Stored data:
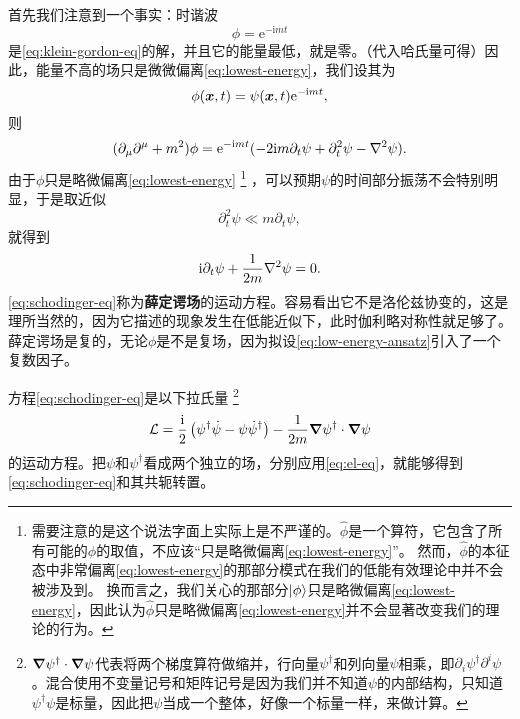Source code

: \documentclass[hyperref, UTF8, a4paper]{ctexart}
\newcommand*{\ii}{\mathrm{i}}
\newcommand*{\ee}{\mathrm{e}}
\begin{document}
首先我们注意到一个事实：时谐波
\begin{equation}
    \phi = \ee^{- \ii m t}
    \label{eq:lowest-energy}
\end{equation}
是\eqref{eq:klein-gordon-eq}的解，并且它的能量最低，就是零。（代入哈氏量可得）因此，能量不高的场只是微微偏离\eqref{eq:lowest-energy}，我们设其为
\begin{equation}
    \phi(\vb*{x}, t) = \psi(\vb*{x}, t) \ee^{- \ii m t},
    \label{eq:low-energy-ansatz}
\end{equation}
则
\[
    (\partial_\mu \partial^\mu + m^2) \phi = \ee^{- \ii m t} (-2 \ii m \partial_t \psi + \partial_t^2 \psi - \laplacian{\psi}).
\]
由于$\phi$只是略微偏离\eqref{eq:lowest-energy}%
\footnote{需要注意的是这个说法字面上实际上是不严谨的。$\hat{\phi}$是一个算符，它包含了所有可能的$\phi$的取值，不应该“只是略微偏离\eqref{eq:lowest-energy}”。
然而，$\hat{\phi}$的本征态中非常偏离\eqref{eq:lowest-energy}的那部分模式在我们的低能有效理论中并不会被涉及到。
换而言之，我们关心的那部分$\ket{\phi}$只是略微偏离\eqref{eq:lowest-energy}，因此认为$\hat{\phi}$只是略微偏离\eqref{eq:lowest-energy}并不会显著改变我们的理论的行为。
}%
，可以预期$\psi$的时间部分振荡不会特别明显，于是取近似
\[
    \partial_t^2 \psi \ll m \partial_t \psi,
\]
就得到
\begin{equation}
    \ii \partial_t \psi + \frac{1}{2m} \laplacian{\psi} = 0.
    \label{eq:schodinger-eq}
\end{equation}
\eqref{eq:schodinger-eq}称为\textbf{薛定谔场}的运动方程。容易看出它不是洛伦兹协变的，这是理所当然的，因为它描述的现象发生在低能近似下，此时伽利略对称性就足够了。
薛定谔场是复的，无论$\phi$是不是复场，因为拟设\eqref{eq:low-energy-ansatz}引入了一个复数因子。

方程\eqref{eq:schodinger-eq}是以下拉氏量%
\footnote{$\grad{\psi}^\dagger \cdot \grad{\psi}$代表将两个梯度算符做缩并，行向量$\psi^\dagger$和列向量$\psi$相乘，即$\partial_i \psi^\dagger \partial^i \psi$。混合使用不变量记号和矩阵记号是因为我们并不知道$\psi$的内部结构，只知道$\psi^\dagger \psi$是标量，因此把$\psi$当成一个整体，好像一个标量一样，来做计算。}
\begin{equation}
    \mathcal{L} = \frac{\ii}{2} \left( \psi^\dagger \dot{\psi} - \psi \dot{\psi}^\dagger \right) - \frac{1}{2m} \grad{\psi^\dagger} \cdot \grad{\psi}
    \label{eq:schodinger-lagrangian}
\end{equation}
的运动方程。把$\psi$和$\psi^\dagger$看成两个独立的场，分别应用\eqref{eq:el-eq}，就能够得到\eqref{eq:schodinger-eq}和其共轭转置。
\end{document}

EXERCISE REQUIREMENTS -> Wherever a line of the data holds "只是略微偏离", copy that line.

WRITTEN REPLY ->
由于$\phi$只是略微偏离\eqref{eq:lowest-energy}%
\footnote{需要注意的是这个说法字面上实际上是不严谨的。$\hat{\phi}$是一个算符，它包含了所有可能的$\phi$的取值，不应该“只是略微偏离\eqref{eq:lowest-energy}”。
换而言之，我们关心的那部分$\ket{\phi}$只是略微偏离\eqref{eq:lowest-energy}，因此认为$\hat{\phi}$只是略微偏离\eqref{eq:lowest-energy}并不会显著改变我们的理论的行为。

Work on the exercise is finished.